I love that the internet is a small town.  I love that I know people through certain channels, then run into people in real life where we share friends.  probably the best example of this is when I met Alex Hillman of Independents Hall at a meeting about Blog Philadelphia and Podcamp Philly, and found out we were both friends with one of the best people on the planet, Eric Skiff.

As such, there’s a fair amount of the benefits and burdens of small towns as well, this time spread digitally over the world.   This means gossip and speculation, things getting blown out of proportion and becoming a “big deal” when in real life, the incidents are at best minor and barely worth a mention, let alone passing along the gossip chain.

But this also means accepting a sense of responsibility for ourselves and others.  It means acting like a grown-up.  Managing your digital footprint so it doesn’t cause problems for you personally or professionally.  Erring towards being kind and generous with others rather than keeping score or tabs on other people all the time.

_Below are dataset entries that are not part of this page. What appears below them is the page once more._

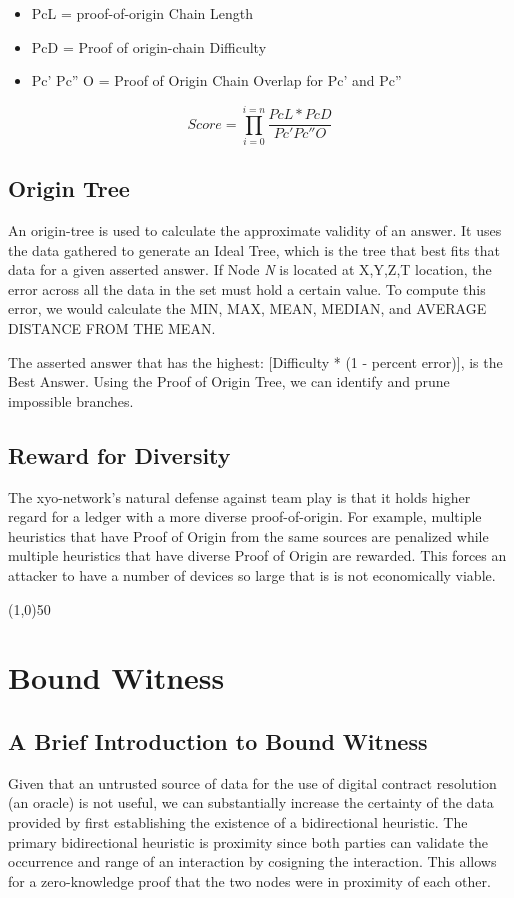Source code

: \documentclass{article}
\begin{document}
\begin{itemize}
\item PcL = \Gls{proof-of-origin} Chain Length
\item PcD = Proof of \Gls{origin-chain} Difficulty
\item Pc' Pc'' O = Proof of Origin Chain Overlap for Pc' and Pc''
\end{itemize}

\begin{equation*}\tag{1} \label{eq1}
Score = \prod_{i=0}^{i=n} \frac{PcL*PcD}{Pc' Pc'' O}
\end{equation*}

\subsection {Origin Tree}
An \Gls{origin-tree} is used to calculate the approximate validity of an answer. It uses the data gathered to generate an Ideal Tree, which is the tree that best fits that data for a given asserted answer. If Node \textit{N} is located at X,Y,Z,T location, the error across all the data in the set must hold a certain value. To compute this error, we would calculate the MIN, MAX, MEAN, MEDIAN, and AVERAGE DISTANCE FROM THE MEAN.

The asserted answer that has the highest: [Difficulty * (1 - percent error)], is the Best Answer. Using the Proof of Origin Tree, we can identify and prune impossible branches.

\subsection {Reward for Diversity}
The \Gls{xyo-network}'s natural defense against team play is that it holds higher regard for a ledger with a more diverse \Gls{proof-of-origin}. For example, multiple \glspl{heuristic} that have Proof of Origin from the same sources are penalized while multiple heuristics that have diverse Proof of Origin are rewarded. This forces an attacker to have a number of devices so large that is is not economically viable.

\begin{center}
\line(1,0){50}
\end{center}

\section {Bound Witness}

\subsection {A Brief Introduction to Bound Witness}
Given that an untrusted source of data for the use of digital contract resolution (an \gls{oracle}) is not useful, we can substantially increase the \gls{certainty} of the data provided by first establishing the existence of a bidirectional \gls{heuristic}. The primary bidirectional heuristic is proximity since both parties can validate the occurrence and range of an interaction by cosigning the interaction. This allows for a zero-knowledge proof that the two nodes were in proximity of each other. 
\end{document}
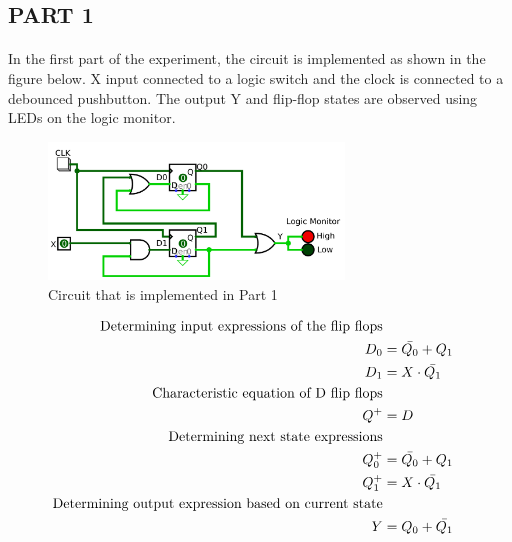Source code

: \documentclass[pdftex,12pt,a4paper]{article}
\begin{document}
\begin{flushleft}
\subsection{PART 1}

\paragraph{}
In the first part of the experiment,  the circuit is implemented as shown in the figure below. X input connected to a logic switch and the clock is connected to a debounced pushbutton.  The output Y and flip-flop states are observed using LEDs on the logic monitor. 

\begin{figure}[h]
	\centering
	\includegraphics[width=0.7\textwidth]{part1.png}	
	\caption{Circuit that is implemented in Part 1}
	\label{circ:part1}
\end{figure}






\begin{align}
    \text{Determining input expressions of the flip flops} \notag \\
     D_{0} &= \bar{Q_{0}} + Q_{1} \notag \\
     D_{1} &= X \cdot \bar{Q_{1}} \notag \\
     \text{Characteristic equation of D flip flops} \notag \\
     Q^{+} &= D \notag \\
     \text{Determining next state expressions} \notag \\
     Q^{+}_{0} &= \bar{Q_{0}} + Q_{1} \notag \\
     Q^{+}_{1} &= X \cdot \bar{Q_{1}} \notag \\
     \text{Determining output expression based on current state} \notag \\
     Y &= Q_{0} + \bar{Q_{1}}  \notag \\
     \notag
\end{align}



\end{flushleft}
\end{document}

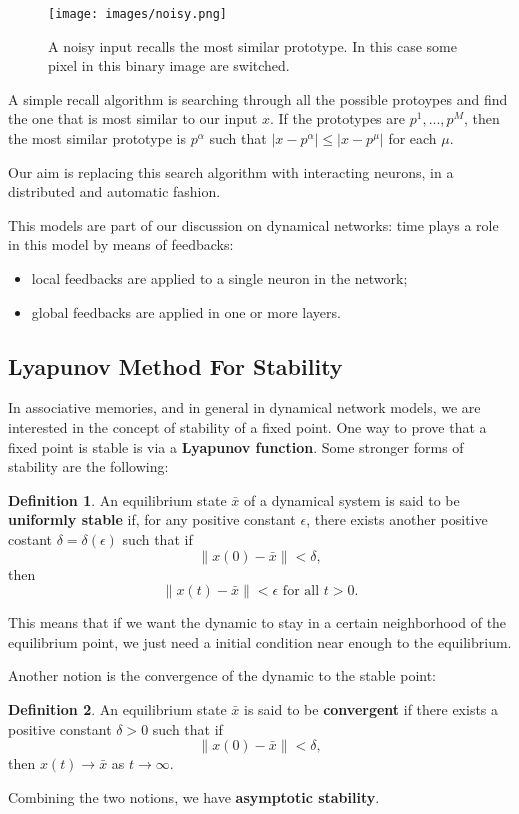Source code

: \documentclass[oneside]{book}
\theoremstyle{definition}
\newtheorem{defn}{Definition}
\theoremstyle{plain}
\begin{document}
\begin{figure}
    \centering
    \texttt{[image: images/noisy.png]}
    \caption{A noisy input recalls the most similar prototype. In this case some pixel in this binary image are switched.}
    \label{fig:noisy}
\end{figure}
A simple recall algorithm is searching through all the possible protoypes and find the one that is most similar to our input $x$. If the prototypes are $p^1,...,p^M$, then the most similar prototype is $p^\alpha$ such that $|x- p^\alpha|\leq |x-p^\mu|$ for each $\mu$.

Our aim is replacing this search algorithm with interacting neurons, in a distributed and automatic fashion.

This models are part of our discussion on dynamical networks: time plays a role in this model by means of feedbacks: 
\begin{itemize}
    \item local feedbacks are applied to a single neuron in the network;
    \item global feedbacks are applied in one or more layers.
\end{itemize}

\subsection{Lyapunov Method For Stability}
In associative memories, and in general in dynamical network models, we are interested in the concept of stability of a fixed point. One way to prove that a fixed point is stable is via a \textbf{Lyapunov function}.
Some stronger forms of stability are the following:
\begin{defn}
    An equilibrium state $\bar{x}$ of a dynamical system is said to be \textbf{uniformly stable} if, for any positive constant $\epsilon$, there exists another positive costant $\delta=\delta(\epsilon)$ such that if
    \[
    \|x(0)-\bar{x}\|< \delta,
    \]
    then 
    \[
        \|x(t)-\bar x\|<\epsilon \text{ for all } t>0.
    \]
    
\end{defn}
This means that if we want the dynamic to stay in a certain neighborhood of the equilibrium point, we just need a initial condition near enough to the equilibrium.

Another notion is the convergence of the dynamic to the stable point:
\begin{defn}
    An equilibrium state $\bar x$ is said to be \textbf{convergent} if there exists a positive constant $\delta>0$ such that if
    \[
    \|x(0)-\bar x\|<\delta,
    \]
    then $x(t)\to\bar x$ as $t\to \infty$.
\end{defn}
Combining the two notions, we have \textbf{asymptotic stability}.
\end{document}
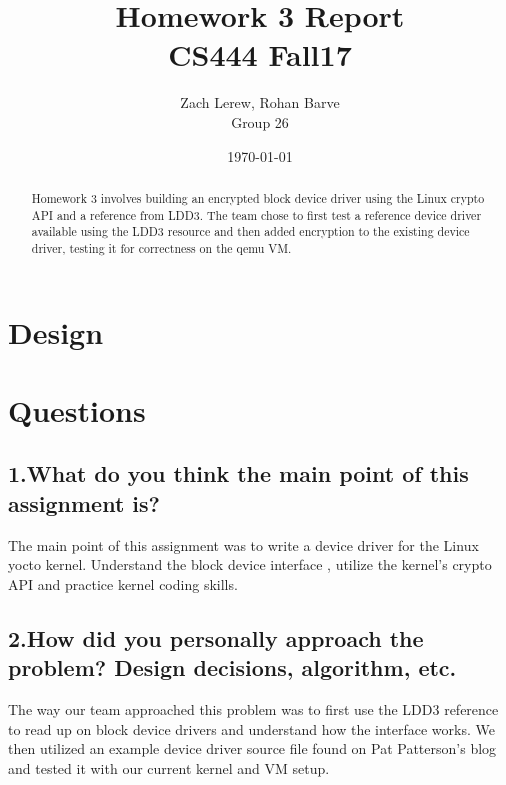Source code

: \documentclass[letterpaper,10pt,fleqn]{article}
\title{Homework 3 Report\\\large CS444 Fall17}
\author{Zach Lerew, Rohan Barve\\\large Group 26}
\date{\today}
\begin{document}
	\begin{titlingpage}
		\maketitle
		\begin{abstract}
			\noindent Homework 3 involves building an encrypted block device driver using the Linux crypto  API and a reference from LDD3. The team chose to first test a reference device driver available using the LDD3 resource and then added encryption to the existing device driver, testing it for correctness on the qemu VM.

		\end{abstract}
	\end{titlingpage}


	\section*{Design}


	\section*{Questions}
	\subsection*{1.What do you think the main point of this assignment is?}
	The main point of this assignment was to write a device driver for the Linux yocto kernel.
	Understand the block device interface , utilize the kernel's crypto API and practice kernel
	coding skills.

	\subsection*{2.How did you personally approach the problem? Design decisions, algorithm, etc.}
	The way our team approached this problem was to first use the LDD3 reference to read up on block device drivers and understand how the interface works. We then utilized an example device driver source file found on Pat Patterson's blog and tested it with our current kernel and VM setup.
\end{document}
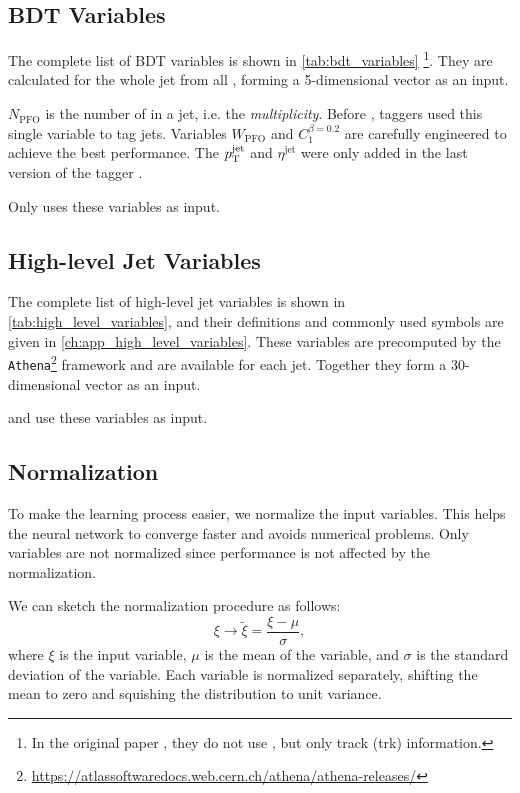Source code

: \subsection{BDT Variables}
\label{sec:bdt_variables}

The complete list of BDT variables is shown in \cref{tab:bdt_variables} \cite{bdt_tag}\footnote{In the original paper \cite{bdt_tag}, they do not use \PFOs, but only track (trk) information.}.
They are calculated for the whole jet from all \PFOs, forming a 5-dimensional vector as an input.

$N_\mathrm{PFO}$ is the number of \PFOs in a jet, i.e. the \emph{multiplicity}.
Before \bdt, taggers used this single variable to tag jets. 
Variables $W_\mathrm{PFO}$ and $C_1^{\beta = 0.2}$ are carefully engineered to achieve the best performance.
The $p_\text{T}^{\text{jet}}$ and $\eta^\mathrm{jet}$ were only added in the last version of the tagger \cite{bdt_tag}.

Only \bdt uses these variables as input.

\subsection{High-level Jet Variables}
\label{sec:high_level_variables}

The complete list of high-level jet variables is shown in \cref{tab:high_level_variables}, and their definitions and commonly used symbols are given in \cref{ch:app_high_level_variables}.
These variables are precomputed by the \texttt{Athena}\footnote{\url{https://atlassoftwaredocs.web.cern.ch/athena/athena-releases/}} framework and are available for each jet.
Together they form a 30-dimensional vector as an input.

\fc and \highway use these variables as input.

\subsection{Normalization}
\label{sec:input_normalization}
To make the learning process easier, we normalize the input variables.
This helps the neural network to converge faster and avoids numerical problems.
Only \bdt variables are not normalized since \bdt performance is not affected by the normalization.

We can sketch the normalization procedure as follows:
\begin{equation}
    \xi \rightarrow \tilde{\xi} = \frac{\xi - \mu}{\sigma},
\end{equation}
where $\xi$ is the input variable, $\mu$ is the mean of the variable, and $\sigma$ is the standard deviation of the variable.
Each variable is normalized separately, shifting the mean to zero and squishing the distribution to unit variance.

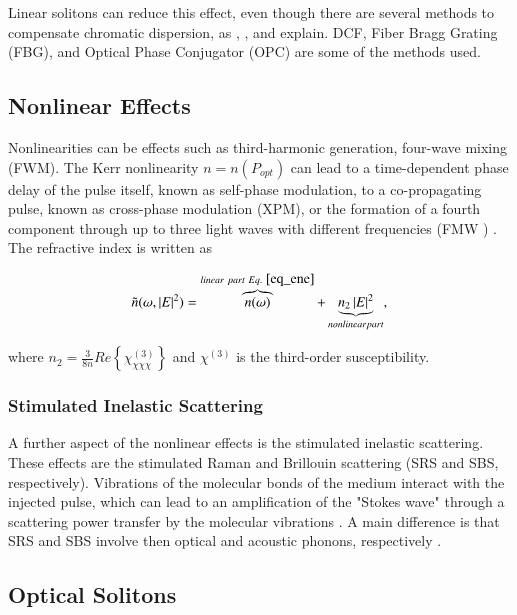         Linear solitons can reduce this effect, even though there are several methods to compensate chromatic dispersion, as \cite{AgrawalBook}, \cite{dudley_taylor_2010},  and \citep{Udayakumar2013ChromaticDC} explain.
        \gls{DCF}, Fiber Bragg Grating (FBG), and Optical Phase Conjugator (OPC) are some of the methods used.
        
       

    \subsection{Nonlinear Effects}

        Nonlinearities can be effects such as third-harmonic generation, four-wave mixing (FWM). The Kerr nonlinearity $n = n(P_{opt})$
        can lead to a time-dependent phase delay of the pulse itself, known as self-phase modulation, to a co-propagating pulse, known as cross-phase modulation (XPM), or the formation of a fourth component through up to three light waves with different frequencies (FMW ) \cite{rein}. The refractive index is written as
        
        
        \begin{equation}
            \tilde{n} (\omega, \left| E \right|^2) = \overbrace{n(\omega)}^{linear \ part \ Eq. \ \eqref{eq_ene}} + \underbrace{ n_2 \left| E \right|^2}_{nonlinear part},
        \end{equation} 
       
       where $n_2 = \frac{3}{8n}Re\left\{ \chi^{(3)}_{\chi \chi \chi}\right\}$ and $\chi^{(3)}$ is the third-order susceptibility.
   
   \subsubsection{Stimulated Inelastic Scattering}
        A further aspect of the nonlinear effects is the stimulated inelastic scattering. These effects are the stimulated Raman and Brillouin scattering (SRS and SBS, respectively). Vibrations of the molecular bonds of the medium interact with the injected pulse, which can lead to an amplification of the "Stokes wave" through a scattering power transfer by the molecular vibrations \cite{rein}. A main difference is that SRS and SBS involve then optical and acoustic phonons, respectively \cite{AgrawalBook}.
        
    \subsection{Optical Solitons}
    
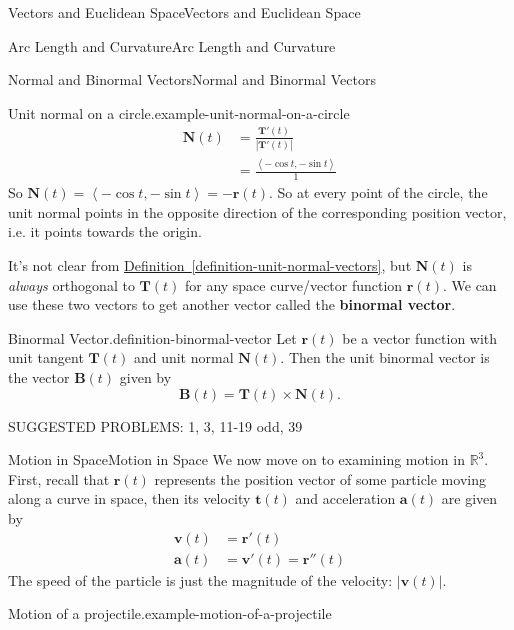 \documentclass[10pt,]{book}
\newcommand{\terminology}[1]{\textbf{#1}}
\numberwithin{equation}{section}
\newcommand{\RR}{\mathbb{R}}
\newcommand{\vv}[1]{\mathbf{#1}}
\newcommand{\dotprod}[1]{\left\langle #1 \right\rangle}
\begin{document}
\begin{chapterptx}{Vectors and Euclidean Space}{}{Vectors and Euclidean Space}{}{}
\begin{sectionptx}{Arc Length and Curvature}{}{Arc Length and Curvature}{}{}
\begin{subsectionptx}{Normal and Binormal Vectors}{}{Normal and Binormal Vectors}{}{}
\begin{example}{Unit normal on a circle.}{example-unit-normal-on-a-circle}
%
\begin{align*}
\vv{N}(t) & = \frac{\vv{T}'(t)}{|\vv{T}'(t)|} \\
& = \frac{\dotprod{-\cos t, -\sin t}}{1} 
\end{align*}
\hypertarget{p-1086}{}%
So \(\vv{N}(t) = \dotprod{-\cos t, -\sin t} = -\vv{r}(t)\). So at every point of the circle, the unit normal points in the opposite direction of the corresponding position vector, i.e. it points towards the origin.%
\end{example}
\hypertarget{p-1087}{}%
It's not clear from \hyperref[definition-unit-normal-vectors]{Definition~\ref{definition-unit-normal-vectors}}, but \(\vv{N}(t)\) is \emph{always} orthogonal to \(\vv{T}(t)\) for any space curve/vector function \(\vv{r}(t)\). We can use these two vectors to get another vector called the \terminology{binormal vector}.%
\begin{definition}{Binormal Vector.}{definition-binormal-vector}%
\hypertarget{p-1088}{}%
Let \(\vv{r}(t)\) be a vector function with unit tangent \(\vv{T}(t)\) and unit normal \(\vv{N}(t)\). Then the unit binormal vector is the vector \(\vv{B}(t)\) given by%
%
\begin{equation*}
\vv{B}(t) = \vv{T}(t)\times\vv{N}(t).
\end{equation*}
\end{definition}
\hypertarget{p-1089}{}%
SUGGESTED PROBLEMS: 1, 3, 11-19 odd, 39%
\end{subsectionptx}
\end{sectionptx}
%
%
\typeout{************************************************}
\typeout{************************************************}
%
\begin{sectionptx}{Motion in Space}{}{Motion in Space}{}{}\label{section-motion-in-space}
\hypertarget{p-1090}{}%
We now move on to examining motion in \(\RR^{3}\). First, recall that \(\vv{r}(t)\) represents the position vector of some particle moving along a curve in space, then its velocity \(\vv{t}(t)\) and acceleration \(\vv{a}(t)\) are given by%
%
\begin{align*}
\vv{v}(t) & = \vv{r}'(t) \\
\vv{a}(t) & = \vv{v}'(t) = \vv{r}''(t) 
\end{align*}
\hypertarget{p-1091}{}%
The speed of the particle is just the magnitude of the velocity: \(|\vv{v}(t)|\).%
\begin{example}{Motion of a projectile.}{example-motion-of-a-projectile}%

\end{example}
\end{sectionptx}
\end{chapterptx}
\end{document}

Like any small town, news travels fast.  There are people you trust, and people you don’t.  You aren’t always sure who’s just friendly, but not necessarily your friend.  And then people will surprise you by their extreme generosity towards others and willingness to help at the drop of the hat.

I find this analogy is most helpful when I think about the ‘net and social media- what’s your point of view?  Is it a small town, or more like a college dorm?  how do you view things?